Soft PZT Material Research Articles

Effect of the electric conductivity on the modeling of the poling process of ferroelectric components

Piezoceramic materials, despite being semiconductors with a high but finite ohmic resistance, are generally modeled as perfect insulators. In this work the influence of the electric conductivity on the poling process of piezoceramic materials is investigated. To solve the electromechanically coupled boundary value problem, a reduced form of the Maxwell equations is implemented inside a hybrid finite element formulation. In this formulation the electric displacement is available as nodal quantity (i.e. degree of freedom) which is used instead of the electric field to determine the evolution of the remanent polarization. The material model is fully ferroelectric/ferroelastic coupled, whereas the material behavior is described by a set of yield functions and the history dependence is stored in internal state variables representing the remanent polarization and the remanent strain. The simulation of poling processes for three different components are presented. First and second, the poling of a radially poled hollow cylinder and of a stack actuator is investigated. Here, a residual electric field appears after poling, leading to significant time-dependent changes of stresses and deformation due to subsequent charge transportation processes. The third example is a bending actuator composed of two layers of hard-PZT and soft-PZT material. It is shown that considering the electric conductivity new strategies for the poling process can be developed in order to improve the bending actuation. In this way, we show the importance of considering charge transportation processes in simulations of the poling of ferroelectrics, which seems not to have been recognized so far.

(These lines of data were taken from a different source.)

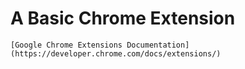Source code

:# A Basic Chrome Extension

    [Google Chrome Extensions Documentation](https://developer.chrome.com/docs/extensions/)
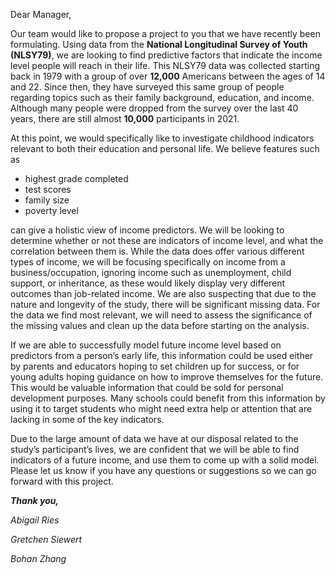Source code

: Dear Manager,
	
  Our team would like to propose a project to you that we have recently been formulating. Using data from the __National Longitudinal Survey of Youth (NLSY79)__, 
we are looking to find predictive factors that indicate the income level people will reach in their life. This NLSY79 data was collected starting back in 1979 
with a group of over __12,000__ Americans between the ages of 14 and 22. Since then, they have surveyed this same group of people regarding topics such as their 
family background, education, and income. Although many people were dropped from the survey over the last 40 years, there are still almost __10,000__ participants 
in 2021. 
  
  At this point, we would specifically like to investigate childhood indicators relevant to both their education and personal life. We believe features such as 
* highest grade completed
* test scores
* family size
* poverty level

can give a holistic view of income predictors. We will be looking to determine whether or not these are indicators of income level, and what the correlation 
between them is. While the data does offer various different types of income, we will be focusing specifically on income from a business/occupation, ignoring 
income such as unemployment, child support, or inheritance, as these would likely display very different outcomes than job-related income. We are also suspecting 
that due to the nature and longevity of the study, there will be significant missing data. For the data we find most relevant, we will need to assess the 
significance of the missing values and clean up the data before starting on the analysis.
  
  If we are able to successfully model future income level based on predictors from a person’s early life, this information could be used either by parents and 
educators hoping to set children up for success, or for young adults hoping guidance on how to improve themselves for the future. This would be valuable 
information that could be sold for personal development purposes. Many schools could benefit from this information by using it to target students who might need 
extra help or attention that are lacking in some of the key indicators.
  
  Due to the large amount of data we have at our disposal related to the study’s participant’s lives, we are confident that we will be able to find indicators of 
a future income, and use them to come up with a solid model. Please let us know if you have any questions or suggestions so we can go forward with this project.

*__Thank you,__*

*Abigail Ries*

*Gretchen Siewert*

*Bohan Zhang*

Non-linear electromechanical behaviour of piezoelectric bimorph actuators: Influence on performance and lifetime

Piezoelectric bimorph bender actuators find application number of areas, ranging from automotive to health care. High voltage operation in harsh environments poses ever more stringent demands on functionality and lifetime. In these high performance benders, the trade-off between functionality and lifetime becomes of increasing importance, and a model-based understanding is imperative for further tailoring actuator performance. An important issue in this is the non-linear electromechanical coupling and mechanical poling/depoling processes. PZT materials are known to exhibit non-linear stiffness when strained. This effect is attributed to domain re-orientation and can result in mechanical depoling. In bimorph benders where only one of the PZT members is actuated, the non-linear stiffness effect results in higher deflections than are predicted by linear elastic models. This effect is larger for soft PZT materials than for hard PZT materials. In this work, the non-linear behaviour of piezoelectric bimorphs was characterized by dynamic mechanical thermal analysis (DMTA). Unimorph benders were characterized in different configurations. Two different PZT materials (one soft, one hard) were used. The non-linear stiffness behaviour is included in a model for piezoelectric multimorphs. The multimorph model predictions are compared to measured deflection and blocking force of bimorph benders made from soft PZT material. The model incorporating non-linear stiffness predicts deflection and blocking force values more accurately than the linear model for the situation studied. Attention is paid to the stresses induced during poling of the bimorphs and their effect on performance and lifetime. © 2008 Springer Science+Business Media, LLC.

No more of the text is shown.